After filing for Chapter 11 bankruptcy protection in May, there is no doubt that Aéropostale’s future is on the rocks.
Although a majority of the teen retailer’s financial troubles are in court filings, its store locations provide an in-person perspective of a highly confusing scenario. From the spooky emptiness of its once-occupied Times Square location to its thriving Manhattan Mall space, Aéropostale’s uncertain bankruptcy state is highly exposed and unfiltered to consumers everywhere.
As one of the top tourist shopping areas in New York City, Times Square plays host to several retail giants, including American Eagle Outfitters, Forever 21 and Levi’s. But when people walk to 1515 Broadway, they will find a ghostly, large and unoccupied retail space where Aéropostale once lived.
What was until recently Aéropostale’s Times Square store, this address is now a barren area with an Aéropostale Times Square sign covering the front doors. One poster with Aéropostale models hangs in a front window. The interior is completely empty, with no merchandise save for a sole repair man fixing the lights. A large “RKF.com Real Estate” sign hangs in one of the windows, with a phone number for interested parties. While this location was on Aéropostale’s list of store closings, it is unclear when the store permanently shuttered.

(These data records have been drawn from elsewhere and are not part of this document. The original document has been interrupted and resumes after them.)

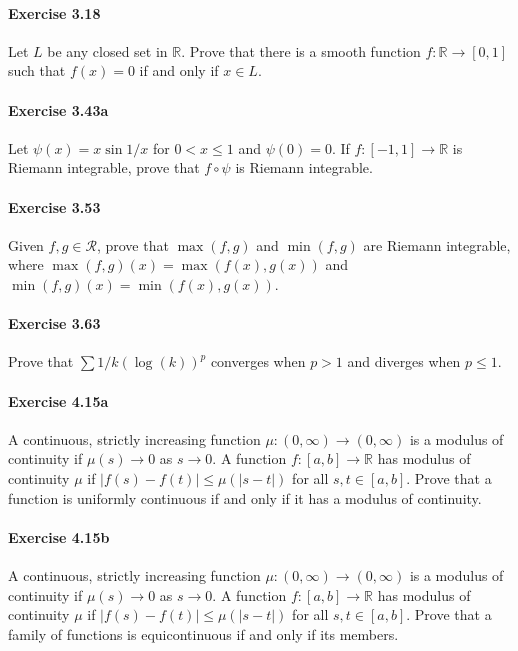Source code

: \documentclass{article}
\begin{document}
\paragraph{Exercise 3.18} Let $L$ be any closed set in $\mathbb{R}$. Prove that there is a smooth function $f \colon \mathbb{R} \rightarrow [0, 1]$ such that $f(x) = 0$ if and only if $x \in L$.

\paragraph{Exercise 3.43a} Let $\psi(x) = x \sin 1/x$ for $0 < x \leq 1$ and $\psi(0) = 0$.  If $f \colon [-1, 1] \rightarrow \mathbb{R}$ is Riemann integrable, prove that $f \circ \psi$ is Riemann integrable.

\paragraph{Exercise 3.53} Given $f, g \in \mathcal{R}$, prove that $\max(f, g)$ and $\min(f, g)$ are Riemann integrable, where $\max(f, g)(x) = \max(f(x), g(x))$ and $\min(f, g)(x) = \min(f(x), g(x))$.

\paragraph{Exercise 3.63} Prove that $\sum 1/k(\log(k))^p$ converges when $p > 1$ and diverges when $p \leq 1$.

\paragraph{Exercise 4.15a} A continuous, strictly increasing function $\mu \colon (0, \infty) \rightarrow (0, \infty)$ is a modulus of continuity if $\mu(s) \rightarrow 0$ as $s \rightarrow 0$. A function $f \colon [a, b] \rightarrow \mathbb{R}$ has modulus of continuity $\mu$ if $|f(s) - f(t)| \leq \mu(|s - t|)$ for all $s, t \in [a, b]$. Prove that a function is uniformly continuous if and only if it has a modulus of continuity.

\paragraph{Exercise 4.15b} A continuous, strictly increasing function $\mu \colon (0, \infty) \rightarrow (0, \infty)$ is a modulus of continuity if $\mu(s) \rightarrow 0$ as $s \rightarrow 0$. A function $f \colon [a, b] \rightarrow \mathbb{R}$ has modulus of continuity $\mu$ if $|f(s) - f(t)| \leq \mu(|s - t|)$ for all $s, t \in [a, b]$. Prove that a family of functions is equicontinuous if and only if its members.
\end{document}
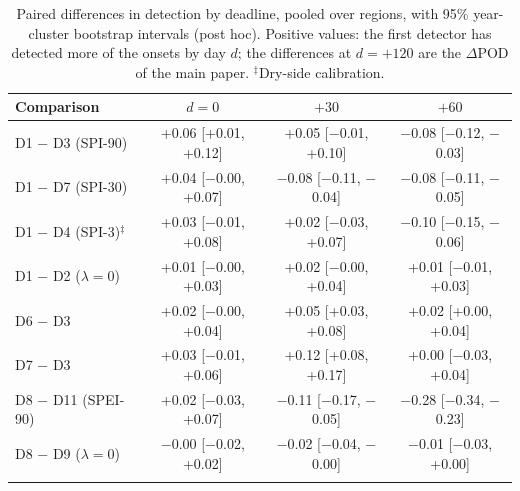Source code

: \begin{table}[tbp]
\caption{Paired differences in detection by deadline, pooled over regions, with 95\% year-cluster bootstrap
intervals (post hoc). Positive values: the first detector has detected more of the onsets by day $d$;
the differences at $d=+120$ are the $\Delta$POD of the main paper. $^{\ddagger}$Dry-side calibration.}
\label{tab:deadlinediff}
\footnotesize\setlength{\tabcolsep}{2pt}
\begin{tabular*}{\textwidth}{@{\extracolsep\fill}lccc}
\toprule
Comparison & $d=0$ & $+30$ & $+60$\\
\midrule
D1 $-$ D3 (SPI-90) & +0.06 [+0.01, +0.12] & +0.05 [$-$0.01, +0.10] & $-$0.08 [$-$0.12, $-$0.03] \\
D1 $-$ D7 (SPI-30) & +0.04 [$-$0.00, +0.07] & $-$0.08 [$-$0.11, $-$0.04] & $-$0.08 [$-$0.11, $-$0.05] \\
D1 $-$ D4 (SPI-3)$^{\ddagger}$ & +0.03 [$-$0.01, +0.08] & +0.02 [$-$0.03, +0.07] & $-$0.10 [$-$0.15, $-$0.06] \\
D1 $-$ D2 ($\lambda=0$) & +0.01 [$-$0.00, +0.03] & +0.02 [$-$0.00, +0.04] & +0.01 [$-$0.01, +0.03] \\
D6 $-$ D3 & +0.02 [$-$0.00, +0.04] & +0.05 [+0.03, +0.08] & +0.02 [+0.00, +0.04] \\
D7 $-$ D3 & +0.03 [$-$0.01, +0.06] & +0.12 [+0.08, +0.17] & +0.00 [$-$0.03, +0.04] \\
\midrule
D8 $-$ D11 (SPEI-90) & +0.02 [$-$0.03, +0.07] & $-$0.11 [$-$0.17, $-$0.05] & $-$0.28 [$-$0.34, $-$0.23] \\
D8 $-$ D9 ($\lambda=0$) & $-$0.00 [$-$0.02, +0.02] & $-$0.02 [$-$0.04, $-$0.00] & $-$0.01 [$-$0.03, +0.00] \\
\botrule
\end{tabular*}
\end{table}
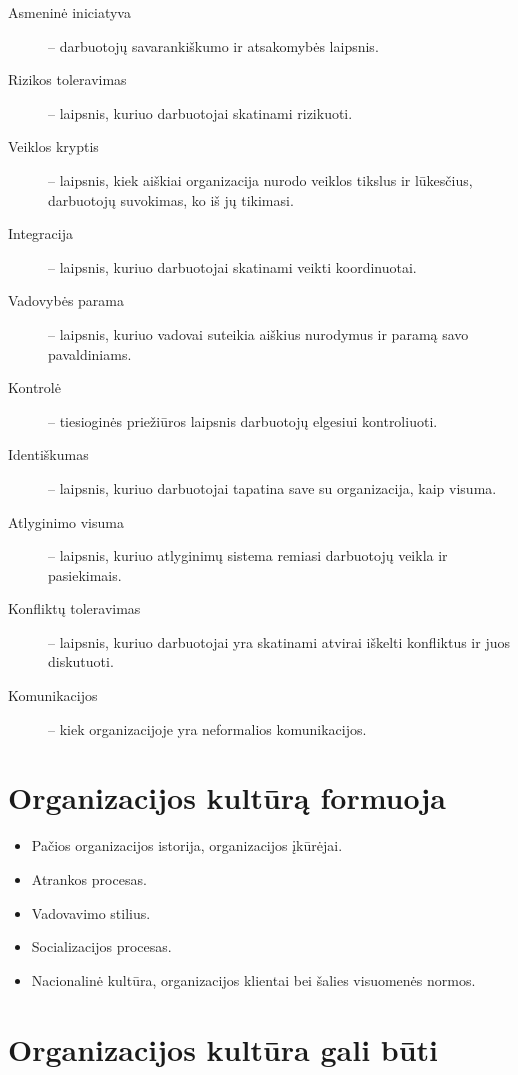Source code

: \begin{description}
  \item[Asmeninė iniciatyva] – darbuotojų savarankiškumo ir atsakomybės
    laipsnis.
  \item[Rizikos toleravimas] – laipsnis, kuriuo darbuotojai skatinami
    rizikuoti.
  \item[Veiklos kryptis] – laipsnis, kiek aiškiai organizacija nurodo
    veiklos tikslus ir lūkesčius, darbuotojų suvokimas, ko iš jų tikimasi.
  \item[Integracija] – laipsnis, kuriuo darbuotojai skatinami veikti
    koordinuotai.
  \item[Vadovybės parama] – laipsnis, kuriuo vadovai suteikia aiškius
    nurodymus ir paramą savo pavaldiniams.
  \item[Kontrolė] – tiesioginės priežiūros laipsnis darbuotojų elgesiui
    kontroliuoti.
  \item[Identiškumas] – laipsnis, kuriuo darbuotojai tapatina save su
    organizacija, kaip visuma.
  \item[Atlyginimo visuma] – laipsnis, kuriuo atlyginimų sistema remiasi
    darbuotojų veikla ir pasiekimais.
  \item[Konfliktų toleravimas] – laipsnis, kuriuo darbuotojai yra skatinami
    atvirai iškelti konfliktus ir juos diskutuoti.
  \item[Komunikacijos] – kiek organizacijoje yra neformalios komunikacijos.
\end{description}

\section{Organizacijos kultūrą formuoja}

\begin{itemize}
  \item Pačios organizacijos istorija, organizacijos įkūrėjai.
  \item Atrankos procesas.
  \item Vadovavimo stilius.
  \item Socializacijos procesas.
  \item Nacionalinė kultūra, organizacijos klientai bei šalies visuomenės
    normos.
\end{itemize}

\section{Organizacijos kultūra gali būti}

Meanwhile, at the Manhattan Mall on West 33rd Street, the Aéropostale store in this shopping center doesn’t indicate even a hint of bankruptcy. The storefront contains trendy mannequins dressed for back-to-school. Inside, the décor is neatly arranged and inviting with an Americana-meets-cool-camp-hangout theme. Graphic tees are folded in tidy stacks and jeans are arranged in wall display rows. On a Tuesday afternoon, the store was fairly busy with roughly 40 shoppers and four security guards pacing the floor.
In-store prices and promotions are close to consistent with those on the website, offering 60 percent off all new clothing arrivals. For girls’ apparel, blouses and shirts were $12, dress and rompers were $20 and up, denim was $20 and up and graphic tees were buy two, get one free. Mens’ clothing had similar price points, with graphic T-shirts at $9.80 and short sleeve tees starting at $15.
For its back-to-school campaign, Aéropostale still featured posters with Olympic gold medalist Aly Raisman and U.S. men’s soccer player Deandre Yedlin at the Manhattan Mall store. With a strong fall essentials presence, this location and many others demonstrate that Aéropostale is still banking on strong consumer activity despite its financial woes.
According to recent court filings, the retailer is in talks with private-equity firm Versa Capital to be its “stalking horse” bidder. This could help Aéropostale out of its bad financial situation by providing an inventory cash payment, securing more than 500 current store leases and allowing company employees to keep their jobs.